• Information given
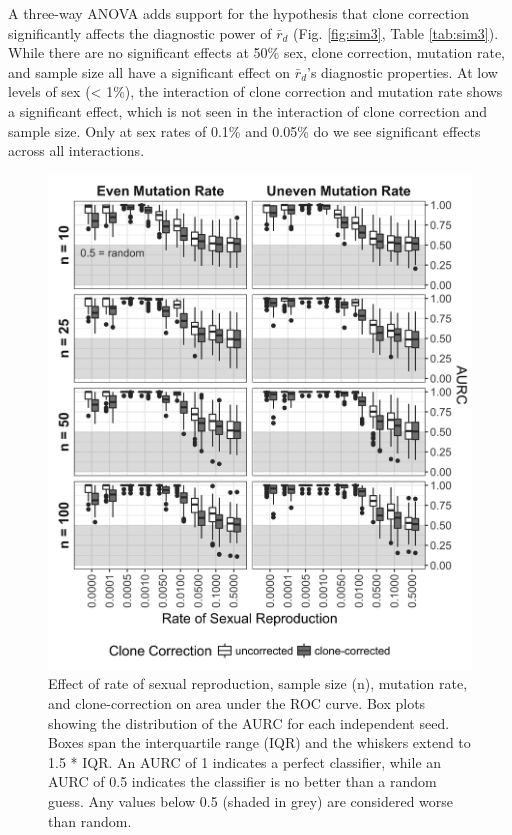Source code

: \documentclass[double,11pt]{beavtex}
\begin{document}
  A three-way ANOVA adds support for the hypothesis that clone correction
  significantly affects the diagnostic power of \(\bar{r}_d\) (Fig.
  \ref{fig:sim3}, Table \ref{tab:sim3}). While there are no significant
  effects at 50\% sex, clone correction, mutation rate, and sample size
  all have a significant effect on \(\bar{r}_d\)'s diagnostic properties.
  At low levels of sex (\textless{} 1\%), the interaction of clone
  correction and mutation rate shows a significant effect, which is not
  seen in the interaction of clone correction and sample size. Only at sex
  rates of 0.1\% and 0.05\% do we see significant effects across all
  interactions.
  
  \begin{figure}
  
  {\centering \includegraphics[width=0.8\linewidth]{figure/simulations/AURC_box_plot} 
  
  }
  
  \caption[Effect of rate of sexual reproduction, sample size, mutation
  rate, and clone-correction on area under the ROC curve.]{Effect of rate of sexual reproduction, sample size (n), mutation rate,
  and clone-correction on area under the ROC curve. Box plots showing the
  distribution of the AURC for each independent seed. Boxes span the interquartile
  range (IQR) and the whiskers extend to 1.5 * IQR. An AURC of 1 indicates a
  perfect classifier, while an AURC of 0.5 indicates the classifier is no better
  than a random guess. Any values below 0.5 (shaded in grey) are considered worse
  than random.}\label{fig:sim2}
  \end{figure}
  
\end{document}
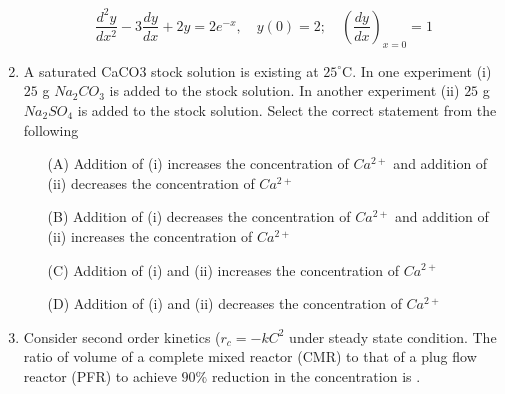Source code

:\documentclass[journal]{IEEEtran}
\numberwithin{equation}{enumi}
\numberwithin{figure}{enumi}
\begin{document}
\begin{enumerate}[start=1, label={Q\arabic*.}]
\[\frac{d^{2}y}{dx^{2}} - 3\frac{dy}{dx} + 2y= 2e^{-x}, \quad y(0) =2; \quad \left(\frac{dy}{dx}\right )_{x=0} = 1\]
 \begin{enumerate}[label=(\Alph*)]
  \end{enumerate}
\item A saturated CaCO3 stock solution is existing at $25^\circ$C. In one experiment (i) $25$ g
$Na_2 CO_3$ is added to the stock solution. In another experiment (ii) $25$ g $Na_2 SO_4$ is added
to the stock solution. Select the correct statement from the following
\begin{itemize}
  \item[(A)] Addition of (i) increases the concentration of $Ca^{2+}$ and addition of (ii) decreases the
concentration of $Ca^{2+}$
  \item[(B)] Addition of (i) decreases the concentration of $Ca^{2+}$ and addition of (ii) increases the
concentration of $Ca^{2+}$
  \item[(C)] Addition of (i) and (ii) increases the concentration of $Ca^{2+}$
  \item[(D)] Addition of (i) and (ii) decreases the concentration of $Ca^{2+}$
  \end{itemize}
\item Consider second order kinetics ($r_c = -k C^2$ under steady state condition. The ratio of
volume of a complete mixed reactor (CMR) to that of a plug flow reactor (PFR) to achieve
$90\%$ reduction in the concentration is \underline{\hspace{1.5cm}}.


\end{enumerate}
\end{document}
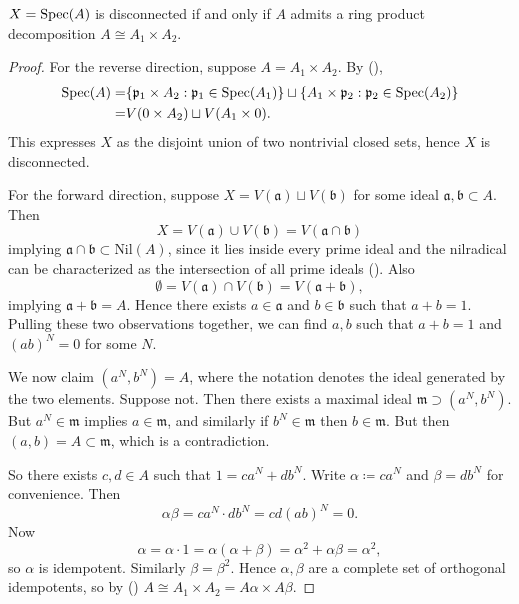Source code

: \documentclass[12pt]{article}
\begin{document}
\begin{proposition}
	$X = \text{Spec}(A)$ is disconnected if and only if $A$ admits a ring product decomposition $A\cong A_1\times A_2$.
\end{proposition}
\begin{proof}
	For the reverse direction, suppose $A=A_1\times A_2$. By (), 
	\begin{align*}
		\text{Spec}(A) 
		=& \{\mathfrak{p}_1\times A_2 : \mathfrak{p}_1\in\text{Spec}(A_1)\} \sqcup \{A_1\times\mathfrak{p}_2 : \mathfrak{p}_2\in\text{Spec}(A_2)\} \\
		=& V(0\times A_2) \sqcup V(A_1\times 0).
	\end{align*}
	This expresses $X$ as the disjoint union of two nontrivial closed sets, hence $X$ is disconnected.

	For the forward direction, suppose $X=V(\mathfrak{a})\sqcup V(\mathfrak{b})$ for some ideal $\mathfrak{a},\mathfrak{b}\subset A$. Then 
	\begin{equation*}
		X = V(\mathfrak{a})\cup V(\mathfrak{b}) = V(\mathfrak{a}\cap\mathfrak{b})
	\end{equation*}
	implying $\mathfrak{a}\cap \mathfrak{b}\subset\text{Nil}(A)$, since it lies inside every prime ideal and the nilradical can be characterized as the intersection of all prime ideals (). Also 
	\begin{equation*}
		\emptyset = V(\mathfrak{a})\cap V(\mathfrak{b}) = V(\mathfrak{a}+\mathfrak{b}),
	\end{equation*}
	implying $\mathfrak{a}+\mathfrak{b}=A$. Hence there exists $a\in\mathfrak{a}$ and $b\in\mathfrak{b}$ such that $a+b=1$. Pulling these two observations together, we can find $a,b$ such that $a+b=1$ and $(ab)^N=0$ for some $N$.

	We now claim $(a^N,b^N)=A$, where the notation denotes the ideal generated by the two elements. Suppose not. Then there exists a maximal ideal $\mathfrak{m}\supset (a^N,b^N)$. But $a^N\in\mathfrak{m}$ implies $a\in\mathfrak{m}$, and similarly if $b^N\in\mathfrak{m}$ then $b\in\mathfrak{m}$. But then $(a,b)=A\subset\mathfrak{m}$, which is a contradiction.

	So there exists $c,d\in A$ such that $1=ca^N+db^N$. Write $\alpha\coloneqq ca^N$ and $\beta=db^N$ for convenience. Then 
	\begin{equation*}
		\alpha\beta = ca^N\cdot db^N = cd(ab)^N=0.
	\end{equation*}
	Now 
	\begin{equation*}
		\alpha = \alpha\cdot 1 = \alpha(\alpha+\beta) = \alpha^2 + \alpha\beta = \alpha^2,
	\end{equation*}
	so $\alpha$ is idempotent. Similarly $\beta=\beta^2$. Hence $\alpha,\beta$ are a complete set of orthogonal idempotents, so by () $A\cong A_1\times A_2=A\alpha\times A\beta$.
\end{proof}
\end{document}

• What needs to be done
Every line in the data above needs to be given again exactly, pictures aside.

• Task solution
Source code

: \documentclass[double,11pt]{beavtex}
\begin{document}
  A three-way ANOVA adds support for the hypothesis that clone correction
  significantly affects the diagnostic power of \(\bar{r}_d\) (Fig.
  \ref{fig:sim3}, Table \ref{tab:sim3}). While there are no significant
  effects at 50\% sex, clone correction, mutation rate, and sample size
  all have a significant effect on \(\bar{r}_d\)'s diagnostic properties.
  At low levels of sex (\textless{} 1\%), the interaction of clone
  correction and mutation rate shows a significant effect, which is not
  seen in the interaction of clone correction and sample size. Only at sex
  rates of 0.1\% and 0.05\% do we see significant effects across all
  interactions.
  
  \begin{figure}
  
  {\centering \includegraphics[width=0.8\linewidth]{figure/simulations/AURC_box_plot} 
  
  }
  
  \caption[Effect of rate of sexual reproduction, sample size, mutation
  rate, and clone-correction on area under the ROC curve.]{Effect of rate of sexual reproduction, sample size (n), mutation rate,
  and clone-correction on area under the ROC curve. Box plots showing the
  distribution of the AURC for each independent seed. Boxes span the interquartile
  range (IQR) and the whiskers extend to 1.5 * IQR. An AURC of 1 indicates a
  perfect classifier, while an AURC of 0.5 indicates the classifier is no better
  than a random guess. Any values below 0.5 (shaded in grey) are considered worse
  than random.}\label{fig:sim2}
  \end{figure}
  
\end{document}
Source code

:\documentclass[journal]{IEEEtran}
\numberwithin{equation}{enumi}
\numberwithin{figure}{enumi}
\begin{document}
\begin{enumerate}[start=1, label={Q\arabic*.}]
\[\frac{d^{2}y}{dx^{2}} - 3\frac{dy}{dx} + 2y= 2e^{-x}, \quad y(0) =2; \quad \left(\frac{dy}{dx}\right )_{x=0} = 1\]
 \begin{enumerate}[label=(\Alph*)]
  \end{enumerate}
\item A saturated CaCO3 stock solution is existing at $25^\circ$C. In one experiment (i) $25$ g
$Na_2 CO_3$ is added to the stock solution. In another experiment (ii) $25$ g $Na_2 SO_4$ is added
to the stock solution. Select the correct statement from the following
\begin{itemize}
  \item[(A)] Addition of (i) increases the concentration of $Ca^{2+}$ and addition of (ii) decreases the
concentration of $Ca^{2+}$
  \item[(B)] Addition of (i) decreases the concentration of $Ca^{2+}$ and addition of (ii) increases the
concentration of $Ca^{2+}$
  \item[(C)] Addition of (i) and (ii) increases the concentration of $Ca^{2+}$
  \item[(D)] Addition of (i) and (ii) decreases the concentration of $Ca^{2+}$
  \end{itemize}
\item Consider second order kinetics ($r_c = -k C^2$ under steady state condition. The ratio of
volume of a complete mixed reactor (CMR) to that of a plug flow reactor (PFR) to achieve
$90\%$ reduction in the concentration is \underline{\hspace{1.5cm}}.


\end{enumerate}
\end{document}
Source code

: \documentclass[12pt]{article}
\begin{document}
\begin{proposition}
	$X = \text{Spec}(A)$ is disconnected if and only if $A$ admits a ring product decomposition $A\cong A_1\times A_2$.
\end{proposition}
\begin{proof}
	For the reverse direction, suppose $A=A_1\times A_2$. By (), 
	\begin{align*}
		\text{Spec}(A) 
		=& \{\mathfrak{p}_1\times A_2 : \mathfrak{p}_1\in\text{Spec}(A_1)\} \sqcup \{A_1\times\mathfrak{p}_2 : \mathfrak{p}_2\in\text{Spec}(A_2)\} \\
		=& V(0\times A_2) \sqcup V(A_1\times 0).
	\end{align*}
	This expresses $X$ as the disjoint union of two nontrivial closed sets, hence $X$ is disconnected.

	For the forward direction, suppose $X=V(\mathfrak{a})\sqcup V(\mathfrak{b})$ for some ideal $\mathfrak{a},\mathfrak{b}\subset A$. Then 
	\begin{equation*}
		X = V(\mathfrak{a})\cup V(\mathfrak{b}) = V(\mathfrak{a}\cap\mathfrak{b})
	\end{equation*}
	implying $\mathfrak{a}\cap \mathfrak{b}\subset\text{Nil}(A)$, since it lies inside every prime ideal and the nilradical can be characterized as the intersection of all prime ideals (). Also 
	\begin{equation*}
		\emptyset = V(\mathfrak{a})\cap V(\mathfrak{b}) = V(\mathfrak{a}+\mathfrak{b}),
	\end{equation*}
	implying $\mathfrak{a}+\mathfrak{b}=A$. Hence there exists $a\in\mathfrak{a}$ and $b\in\mathfrak{b}$ such that $a+b=1$. Pulling these two observations together, we can find $a,b$ such that $a+b=1$ and $(ab)^N=0$ for some $N$.

	We now claim $(a^N,b^N)=A$, where the notation denotes the ideal generated by the two elements. Suppose not. Then there exists a maximal ideal $\mathfrak{m}\supset (a^N,b^N)$. But $a^N\in\mathfrak{m}$ implies $a\in\mathfrak{m}$, and similarly if $b^N\in\mathfrak{m}$ then $b\in\mathfrak{m}$. But then $(a,b)=A\subset\mathfrak{m}$, which is a contradiction.

	So there exists $c,d\in A$ such that $1=ca^N+db^N$. Write $\alpha\coloneqq ca^N$ and $\beta=db^N$ for convenience. Then 
	\begin{equation*}
		\alpha\beta = ca^N\cdot db^N = cd(ab)^N=0.
	\end{equation*}
	Now 
	\begin{equation*}
		\alpha = \alpha\cdot 1 = \alpha(\alpha+\beta) = \alpha^2 + \alpha\beta = \alpha^2,
	\end{equation*}
	so $\alpha$ is idempotent. Similarly $\beta=\beta^2$. Hence $\alpha,\beta$ are a complete set of orthogonal idempotents, so by () $A\cong A_1\times A_2=A\alpha\times A\beta$.
\end{proof}
\end{document}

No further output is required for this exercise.